(Dataset records Opens)

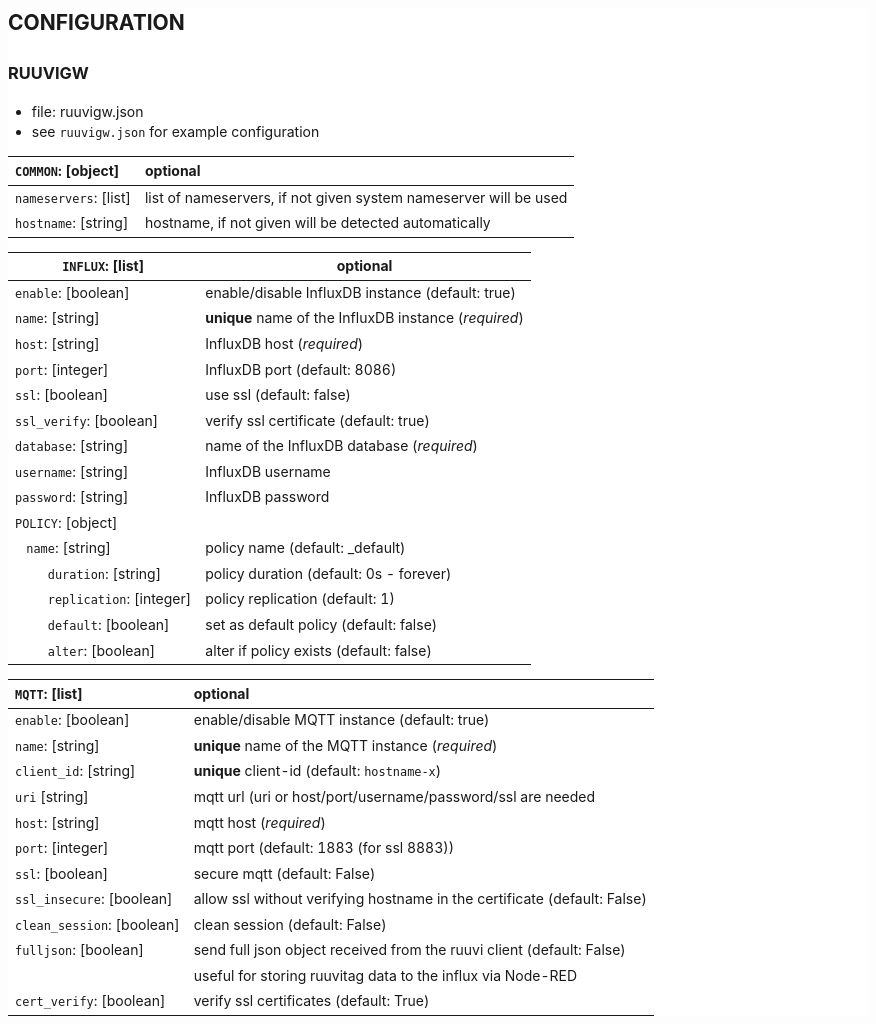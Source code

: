 ## CONFIGURATION
### RUUVIGW
- file: ruuvigw.json
- see `ruuvigw.json` for example configuration

| `COMMON`: [object]    | optional                                                         |
|:----------------------|:-----------------------------------------------------------------|
| `nameservers`: [list] | list of nameservers, if not given system nameserver will be used |
| `hostname`: [string]  | hostname, if not given will be detected automatically            |


| `INFLUX`: [list]                              | optional                                              |
|-----------------------------------------------|-------------------------------------------------------|
| `enable`: [boolean]                           | enable/disable InfluxDB instance (default: true)      |
| `name`: [string]                              | **unique** name of the InfluxDB instance (*required*) |
| `host`: [string]                              | InfluxDB host (*required*)                            |
| `port`: [integer]                             | InfluxDB port (default: 8086)                         |
| `ssl`: [boolean]                              | use ssl (default: false)                              |
| `ssl_verify`: [boolean]                       | verify ssl certificate (default: true)                |
| `database`: [string]                          | name of the InfluxDB database (*required*)            |
| `username`: [string]                          | InfluxDB username                                     |
| `password`: [string]                          | InfluxDB password                                     |
| `POLICY`: [object]                            |                                                       |
| &nbsp;&nbsp;&nbsp;`name`: [string]            | policy name (default: _default)                       |
| &nbsp;&nbsp;&nbsp;`   duration`: [string]     | policy duration (default: 0s - forever)               |
| &nbsp;&nbsp;&nbsp;`   replication`: [integer] | policy replication (default: 1)                       |
| &nbsp;&nbsp;&nbsp;`   default`: [boolean]     | set as default policy (default: false)                |
| &nbsp;&nbsp;&nbsp;`   alter`: [boolean]       | alter if policy exists (default: false)               |


| `MQTT`: [list]                            | optional                                                                      |
|:------------------------------------------|:------------------------------------------------------------------------------|
| `enable`: [boolean]                       | enable/disable MQTT instance (default: true)                                  |
| `name`: [string]                          | **unique** name of the MQTT instance (*required*)                             |
| `client_id`: [string]                     | **unique** client-id (default: `hostname-x`)                                  |
| `uri` [string]                            | mqtt url (uri or host/port/username/password/ssl are needed                   |
| `host`: [string]                          | mqtt host (*required*)                                                        |
| `port`: [integer]                         | mqtt port (default: 1883 (for ssl 8883))                                      |
| `ssl`: [boolean]                          | secure mqtt (default: False)                                                  |
| `ssl_insecure`: [boolean]                 | allow ssl without verifying hostname in the certificate (default: False)      |
| `clean_session`: [boolean]                | clean session (default: False)                                                |
| `fulljson`: [boolean]                     | send full json object received from the ruuvi client (default: False)         |
|                                           | useful for storing ruuvitag data to the influx via Node-RED                   |
| `cert_verify`: [boolean]                  | verify ssl certificates (default: True)                                       |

(Dataset records Closes)

* [Exercise details]:
Images are to be excluded, and each record above written out word for word.

* [Solution for this problem]:
Source code

: ## CONFIGURATION
### RUUVIGW
- file: ruuvigw.json
- see `ruuvigw.json` for example configuration

| `COMMON`: [object]    | optional                                                         |
|:----------------------|:-----------------------------------------------------------------|
| `nameservers`: [list] | list of nameservers, if not given system nameserver will be used |
| `hostname`: [string]  | hostname, if not given will be detected automatically            |


| `INFLUX`: [list]                              | optional                                              |
|-----------------------------------------------|-------------------------------------------------------|
| `enable`: [boolean]                           | enable/disable InfluxDB instance (default: true)      |
| `name`: [string]                              | **unique** name of the InfluxDB instance (*required*) |
| `host`: [string]                              | InfluxDB host (*required*)                            |
| `port`: [integer]                             | InfluxDB port (default: 8086)                         |
| `ssl`: [boolean]                              | use ssl (default: false)                              |
| `ssl_verify`: [boolean]                       | verify ssl certificate (default: true)                |
| `database`: [string]                          | name of the InfluxDB database (*required*)            |
| `username`: [string]                          | InfluxDB username                                     |
| `password`: [string]                          | InfluxDB password                                     |
| `POLICY`: [object]                            |                                                       |
| &nbsp;&nbsp;&nbsp;`name`: [string]            | policy name (default: _default)                       |
| &nbsp;&nbsp;&nbsp;`   duration`: [string]     | policy duration (default: 0s - forever)               |
| &nbsp;&nbsp;&nbsp;`   replication`: [integer] | policy replication (default: 1)                       |
| &nbsp;&nbsp;&nbsp;`   default`: [boolean]     | set as default policy (default: false)                |
| &nbsp;&nbsp;&nbsp;`   alter`: [boolean]       | alter if policy exists (default: false)               |


| `MQTT`: [list]                            | optional                                                                      |
|:------------------------------------------|:------------------------------------------------------------------------------|
| `enable`: [boolean]                       | enable/disable MQTT instance (default: true)                                  |
| `name`: [string]                          | **unique** name of the MQTT instance (*required*)                             |
| `client_id`: [string]                     | **unique** client-id (default: `hostname-x`)                                  |
| `uri` [string]                            | mqtt url (uri or host/port/username/password/ssl are needed                   |
| `host`: [string]                          | mqtt host (*required*)                                                        |
| `port`: [integer]                         | mqtt port (default: 1883 (for ssl 8883))                                      |
| `ssl`: [boolean]                          | secure mqtt (default: False)                                                  |
| `ssl_insecure`: [boolean]                 | allow ssl without verifying hostname in the certificate (default: False)      |
| `clean_session`: [boolean]                | clean session (default: False)                                                |
| `fulljson`: [boolean]                     | send full json object received from the ruuvi client (default: False)         |
|                                           | useful for storing ruuvitag data to the influx via Node-RED                   |
| `cert_verify`: [boolean]                  | verify ssl certificates (default: True)                                       |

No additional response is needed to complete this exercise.